Directions for this task:
For the word "Returns", determine how many lines of the entries below contain it, and give only that number.

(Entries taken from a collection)

——

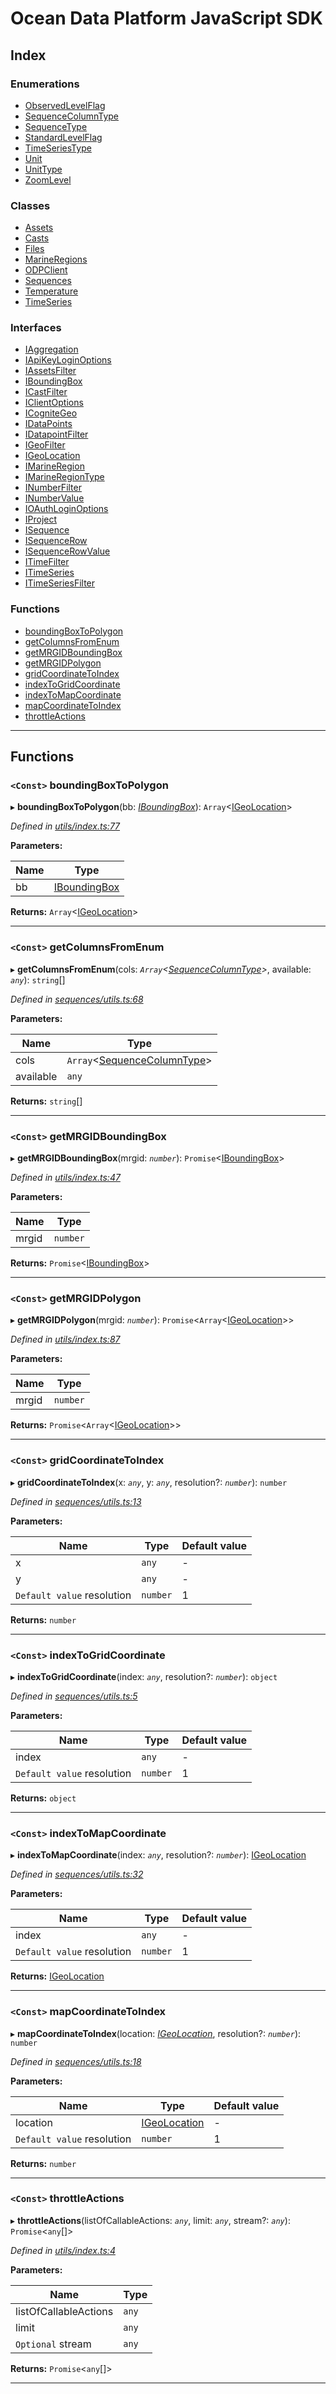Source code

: 
#  Ocean Data Platform JavaScript SDK

## Index

### Enumerations

* [ObservedLevelFlag](enums/observedlevelflag.md)
* [SequenceColumnType](enums/sequencecolumntype.md)
* [SequenceType](enums/sequencetype.md)
* [StandardLevelFlag](enums/standardlevelflag.md)
* [TimeSeriesType](enums/timeseriestype.md)
* [Unit](enums/unit.md)
* [UnitType](enums/unittype.md)
* [ZoomLevel](enums/zoomlevel.md)

### Classes

* [Assets](classes/assets.md)
* [Casts](classes/casts.md)
* [Files](classes/files.md)
* [MarineRegions](classes/marineregions.md)
* [ODPClient](classes/odpclient.md)
* [Sequences](classes/sequences.md)
* [Temperature](classes/temperature.md)
* [TimeSeries](classes/timeseries.md)

### Interfaces

* [IAggregation](interfaces/iaggregation.md)
* [IApiKeyLoginOptions](interfaces/iapikeyloginoptions.md)
* [IAssetsFilter](interfaces/iassetsfilter.md)
* [IBoundingBox](interfaces/iboundingbox.md)
* [ICastFilter](interfaces/icastfilter.md)
* [IClientOptions](interfaces/iclientoptions.md)
* [ICogniteGeo](interfaces/icognitegeo.md)
* [IDataPoints](interfaces/idatapoints.md)
* [IDatapointFilter](interfaces/idatapointfilter.md)
* [IGeoFilter](interfaces/igeofilter.md)
* [IGeoLocation](interfaces/igeolocation.md)
* [IMarineRegion](interfaces/imarineregion.md)
* [IMarineRegionType](interfaces/imarineregiontype.md)
* [INumberFilter](interfaces/inumberfilter.md)
* [INumberValue](interfaces/inumbervalue.md)
* [IOAuthLoginOptions](interfaces/ioauthloginoptions.md)
* [IProject](interfaces/iproject.md)
* [ISequence](interfaces/isequence.md)
* [ISequenceRow](interfaces/isequencerow.md)
* [ISequenceRowValue](interfaces/isequencerowvalue.md)
* [ITimeFilter](interfaces/itimefilter.md)
* [ITimeSeries](interfaces/itimeseries.md)
* [ITimeSeriesFilter](interfaces/itimeseriesfilter.md)

### Functions

* [boundingBoxToPolygon](#boundingboxtopolygon)
* [getColumnsFromEnum](#getcolumnsfromenum)
* [getMRGIDBoundingBox](#getmrgidboundingbox)
* [getMRGIDPolygon](#getmrgidpolygon)
* [gridCoordinateToIndex](#gridcoordinatetoindex)
* [indexToGridCoordinate](#indextogridcoordinate)
* [indexToMapCoordinate](#indextomapcoordinate)
* [mapCoordinateToIndex](#mapcoordinatetoindex)
* [throttleActions](#throttleactions)

---

## Functions

<a id="boundingboxtopolygon"></a>

### `<Const>` boundingBoxToPolygon

▸ **boundingBoxToPolygon**(bb: *[IBoundingBox](interfaces/iboundingbox.md)*): `Array`<[IGeoLocation](interfaces/igeolocation.md)>

*Defined in [utils/index.ts:77](https://github.com/C4IROcean/ODP-sdk-js/blob/26e019a/source/utils/index.ts#L77)*

**Parameters:**

| Name | Type |
| ------ | ------ |
| bb | [IBoundingBox](interfaces/iboundingbox.md) |

**Returns:** `Array`<[IGeoLocation](interfaces/igeolocation.md)>

___
<a id="getcolumnsfromenum"></a>

### `<Const>` getColumnsFromEnum

▸ **getColumnsFromEnum**(cols: *`Array`<[SequenceColumnType](enums/sequencecolumntype.md)>*, available: *`any`*): `string`[]

*Defined in [sequences/utils.ts:68](https://github.com/C4IROcean/ODP-sdk-js/blob/26e019a/source/sequences/utils.ts#L68)*

**Parameters:**

| Name | Type |
| ------ | ------ |
| cols | `Array`<[SequenceColumnType](enums/sequencecolumntype.md)> |
| available | `any` |

**Returns:** `string`[]

___
<a id="getmrgidboundingbox"></a>

### `<Const>` getMRGIDBoundingBox

▸ **getMRGIDBoundingBox**(mrgid: *`number`*): `Promise`<[IBoundingBox](interfaces/iboundingbox.md)>

*Defined in [utils/index.ts:47](https://github.com/C4IROcean/ODP-sdk-js/blob/26e019a/source/utils/index.ts#L47)*

**Parameters:**

| Name | Type |
| ------ | ------ |
| mrgid | `number` |

**Returns:** `Promise`<[IBoundingBox](interfaces/iboundingbox.md)>

___
<a id="getmrgidpolygon"></a>

### `<Const>` getMRGIDPolygon

▸ **getMRGIDPolygon**(mrgid: *`number`*): `Promise`<`Array`<[IGeoLocation](interfaces/igeolocation.md)>>

*Defined in [utils/index.ts:87](https://github.com/C4IROcean/ODP-sdk-js/blob/26e019a/source/utils/index.ts#L87)*

**Parameters:**

| Name | Type |
| ------ | ------ |
| mrgid | `number` |

**Returns:** `Promise`<`Array`<[IGeoLocation](interfaces/igeolocation.md)>>

___
<a id="gridcoordinatetoindex"></a>

### `<Const>` gridCoordinateToIndex

▸ **gridCoordinateToIndex**(x: *`any`*, y: *`any`*, resolution?: *`number`*): `number`

*Defined in [sequences/utils.ts:13](https://github.com/C4IROcean/ODP-sdk-js/blob/26e019a/source/sequences/utils.ts#L13)*

**Parameters:**

| Name | Type | Default value |
| ------ | ------ | ------ |
| x | `any` | - |
| y | `any` | - |
| `Default value` resolution | `number` | 1 |

**Returns:** `number`

___
<a id="indextogridcoordinate"></a>

### `<Const>` indexToGridCoordinate

▸ **indexToGridCoordinate**(index: *`any`*, resolution?: *`number`*): `object`

*Defined in [sequences/utils.ts:5](https://github.com/C4IROcean/ODP-sdk-js/blob/26e019a/source/sequences/utils.ts#L5)*

**Parameters:**

| Name | Type | Default value |
| ------ | ------ | ------ |
| index | `any` | - |
| `Default value` resolution | `number` | 1 |

**Returns:** `object`

___
<a id="indextomapcoordinate"></a>

### `<Const>` indexToMapCoordinate

▸ **indexToMapCoordinate**(index: *`any`*, resolution?: *`number`*): [IGeoLocation](interfaces/igeolocation.md)

*Defined in [sequences/utils.ts:32](https://github.com/C4IROcean/ODP-sdk-js/blob/26e019a/source/sequences/utils.ts#L32)*

**Parameters:**

| Name | Type | Default value |
| ------ | ------ | ------ |
| index | `any` | - |
| `Default value` resolution | `number` | 1 |

**Returns:** [IGeoLocation](interfaces/igeolocation.md)

___
<a id="mapcoordinatetoindex"></a>

### `<Const>` mapCoordinateToIndex

▸ **mapCoordinateToIndex**(location: *[IGeoLocation](interfaces/igeolocation.md)*, resolution?: *`number`*): `number`

*Defined in [sequences/utils.ts:18](https://github.com/C4IROcean/ODP-sdk-js/blob/26e019a/source/sequences/utils.ts#L18)*

**Parameters:**

| Name | Type | Default value |
| ------ | ------ | ------ |
| location | [IGeoLocation](interfaces/igeolocation.md) | - |
| `Default value` resolution | `number` | 1 |

**Returns:** `number`

___
<a id="throttleactions"></a>

### `<Const>` throttleActions

▸ **throttleActions**(listOfCallableActions: *`any`*, limit: *`any`*, stream?: *`any`*): `Promise`<`any`[]>

*Defined in [utils/index.ts:4](https://github.com/C4IROcean/ODP-sdk-js/blob/26e019a/source/utils/index.ts#L4)*

**Parameters:**

| Name | Type |
| ------ | ------ |
| listOfCallableActions | `any` |
| limit | `any` |
| `Optional` stream | `any` |

**Returns:** `Promise`<`any`[]>

___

——

Expected output:
9